**Exercise**.
Please copy out every line in the records below that includes the word "following".

**Data for analysis**.

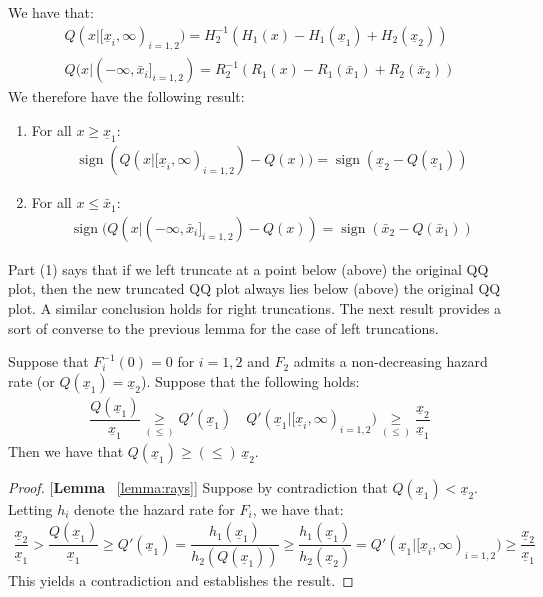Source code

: \begin{lemma}\label{lemma:relativeposition}
We have that:
\begin{gather*}
    Q(x|[\underline{x}_i,\infty)_{i=1,2}) = H_2^{-1}(H_1(x) - H_1(\underline{x}_1) + H_2(\underline{x}_2)) \\ 
    Q(x|(-\infty,\bar{x}_i]_{i=1,2}) = R_2^{-1}(R_1(x) - R_1(\bar{x}_1) + R_2(\bar{x}_2)) 
\end{gather*}
We therefore have the following result:
\vspace{-5pt}
\begin{enumerate}[label=(\arabic*),ref=\thelemma(\arabic*)]
   \item For all $x\geq \underline{x}_1$:
    \begin{align*}
        \operatorname{sign}(Q(x|[\underline{x}_i,\infty)_{i=1,2})- Q(x)) = \operatorname{sign}(\underline{x}_2 - Q(\underline{x}_1))
    \end{align*}
    \item For all $x\leq \bar{x}_1$:
    \begin{align*}
        \operatorname{sign}(Q(x|(-\infty,\bar{x}_i]_{i=1,2}) - Q(x)) = \operatorname{sign}(\bar{x}_2 - Q(\bar{x}_1))
    \end{align*}
\end{enumerate}
\end{lemma}

\noindent Part (1) says that if we left truncate at a point below (above) the original QQ plot, then the new truncated QQ plot always lies below (above) the original QQ plot. A similar conclusion holds for right truncations. The next result provides a sort of converse to the previous lemma for the case of left truncations. 

\begin{lemma}\label{lemma:rays}
Suppose that $F_{i}^{-1}(0) = 0$ for $i=1,2$ and $F_2$ admits a non-decreasing hazard rate (or $Q(\underline{x}_1) = \underline{x}_2$). Suppose that the following holds:
\begin{align*}
    \dfrac{Q(\underline{x}_1)}{\underline{x}_1} \underset{(\leq)}{\geq} Q'(\underline{x}_1) \quad Q'(\underline{x}_1|[\underline{x}_i,\infty)_{i=1,2}) \underset{(\leq)}{\geq} \dfrac{\underline{x}_2}{\underline{x}_1}
\end{align*}
Then we have that $Q(\underline{x}_1) \geq (\leq) \,\underline{x}_2$. 
\end{lemma}

\begin{proof}{[\textbf{Lemma} ~\ref{lemma:rays}]} Suppose by contradiction that $Q(\underline{x}_1)<\underline{x}_2$. Letting $h_i$ denote the hazard rate for $F_i$, we have that:
\begin{align*}
    \dfrac{\underline{x}_2}{\underline{x}_1} > \dfrac{Q(\underline{x}_1)}{\underline{x}_1} \geq Q'(\underline{x}_1) = \dfrac{h_1(\underline{x}_1)}{h_2(Q(\underline{x}_1))}\geq \dfrac{h_1(\underline{x}_1)}{h_2(\underline{x}_2)} =Q'(\underline{x}_1|[\underline{x}_i,\infty)_{i=1,2}) \geq \dfrac{\underline{x}_2}{\underline{x}_1}
\end{align*}
This yields a contradiction and establishes the result. 
\end{proof}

**Completed task**.
We therefore have the following result:
Suppose that $F_{i}^{-1}(0) = 0$ for $i=1,2$ and $F_2$ admits a non-decreasing hazard rate (or $Q(\underline{x}_1) = \underline{x}_2$). Suppose that the following holds:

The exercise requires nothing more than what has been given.